No primeiro trimestre de 2026, as exportações do Rio Grande do Sul registraram uma diminuição de 7,5%, totalizando uma perda de US$ 357,4 milhões em comparação ao mesmo período do ano anterior. Esses dados fazem parte de uma pesquisa realizada pelo DEE (Departamento de Economia e Estatística), que é vinculado à SPGG (Secretaria de Planejamento, Governança e Gestão).

O relatório apontou que a redução foi impulsionada principalmente por produtos significativos na balança comercial. A soja em grão, por exemplo, teve um recuo de 77%, resultando em uma queda de US$ 188,3 milhões. O fumo não manufaturado também apresentou uma diminuição expressiva (-US$ 172,9 milhões), assim como a celulose (-US$ 68,1 milhões) e os polímeros de etileno (-US$ 45,5 milhões).

Entre os principais parceiros comerciais do estado, a China liderou as perdas em termos absolutos, com uma queda total de US$ 301,6 milhões, influenciada pela diminuição nas vendas de soja e fumo. Os Estados Unidos também tiveram um declínio considerável (-US$ 148,7 milhões), principalmente devido a produtos florestais e ao setor de armas e munições.

“O desempenho das exportações gaúchas ocorreu em um contexto de incertezas no comércio internacional. As vendas para o Irã, que representaram 1,8% do total exportado pelo estado, registraram queda de 5,5% nos primeiros três meses de 2026. A relação comercial com o país é historicamente influenciada por sanções econômicas e restrições financeiras”, declarou o governo do Rio Grande do Sul em nota oficial.

A retração das exportações para os Estados Unidos foi de 31,9%, superando a média geral das vendas externas do estado. “Esse resultado está associado a vários fatores, incluindo o desempenho do setor de armas e munições, que é sensível a tarifas e alterações nas normas regulatórias”, complementa a nota divulgada.

Soja

Segundo informações da Farsul (Federação da Agricultura do Rio Grande do Sul), em boletim publicado em março, o desempenho da soja foi fortemente impactado pela escassez na oferta durante o mês, consequência dos estoques baixos deixados pela safra 2024/25, que foi prejudicada pela estiagem. Em 26 de março, apenas 10% da área da safra 2025/26 havia sido colhida.

Além disso, a segunda estimativa para a nova safra já indicava uma produção prevista de 19 milhões de toneladas, representando uma queda de 11,3% em relação à projeção inicial devido aos efeitos adversos da seca e do estresse hídrico enfrentados no verão.

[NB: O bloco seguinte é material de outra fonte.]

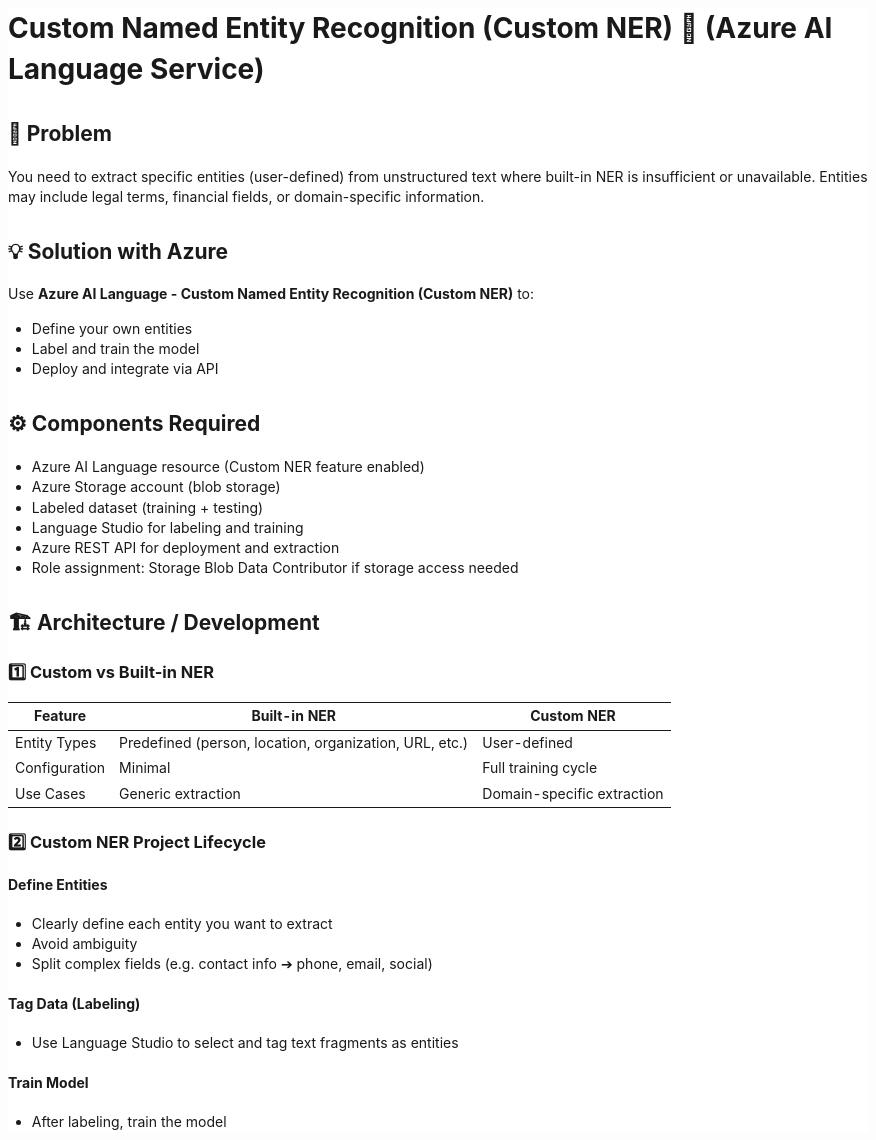 # Custom Named Entity Recognition (Custom NER) 📄 (Azure AI Language Service)

## 🧩 Problem

You need to extract specific entities (user-defined) from unstructured text where built-in NER is insufficient or unavailable. Entities may include legal terms, financial fields, or domain-specific information.

## 💡 Solution with Azure

Use **Azure AI Language - Custom Named Entity Recognition (Custom NER)** to:

- Define your own entities
- Label and train the model
- Deploy and integrate via API

## ⚙️ Components Required

- Azure AI Language resource (Custom NER feature enabled)
- Azure Storage account (blob storage)
- Labeled dataset (training + testing)
- Language Studio for labeling and training
- Azure REST API for deployment and extraction
- Role assignment: Storage Blob Data Contributor if storage access needed

## 🏗️ Architecture / Development

### 1️⃣ Custom vs Built-in NER

| Feature | Built-in NER | Custom NER |
|---------|--------------|------------|
| Entity Types | Predefined (person, location, organization, URL, etc.) | User-defined |
| Configuration | Minimal | Full training cycle |
| Use Cases | Generic extraction | Domain-specific extraction |

### 2️⃣ Custom NER Project Lifecycle

#### Define Entities
- Clearly define each entity you want to extract
- Avoid ambiguity
- Split complex fields (e.g. contact info ➔ phone, email, social)

#### Tag Data (Labeling)
- Use Language Studio to select and tag text fragments as entities

#### Train Model
- After labeling, train the model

“A redução no complexo exportador se deveu principalmente à restrição severa na oferta de soja em grãos. Isso ocorreu em um cenário onde o início de março ainda apresentava estoques baixos e a nova safra estava entrando lentamente no mercado; por outro lado, os derivados mostraram maior resistência relativa devido à valorização desses produtos e ao custo reduzido da matéria-prima”, afirmou a Federação.

Outros pontos

No primeiro trimestre deste ano, as exportações totais do Rio Grande do Sul alcançaram US$ 4,4 bilhões. Esse montante representa o quarto maior valor registrado desde o início da série histórica em 1997.

Dentre os produtos mais destacados nesse período estão as carnes e animais vivos. As exportações de carne suína aumentaram em impressionantes 49,6%, com um acréscimo total de US$ 75,8 milhões. Também houve crescimento nas vendas de bovinos e bubalinos vivos (+US$ 57,2 milhões) e carne bovina (+US$ 33,7 milhões).

Em termos geográficos, o Rio Grande do Sul manteve relações comerciais com 169 destinos diferentes no primeiro trimestre. A União Europeia respondeu por aproximadamente 12,2% das vendas externas seguidas pela China (9,2%) e pelos Estados Unidos (7,3%).

Além disso, foram notados aumentos significativos nas exportações para o Egito (+US$ 105,1 milhões) e para as Filipinas (+US$ 104,5 milhões), impulsionadas principalmente por cereais e carnes.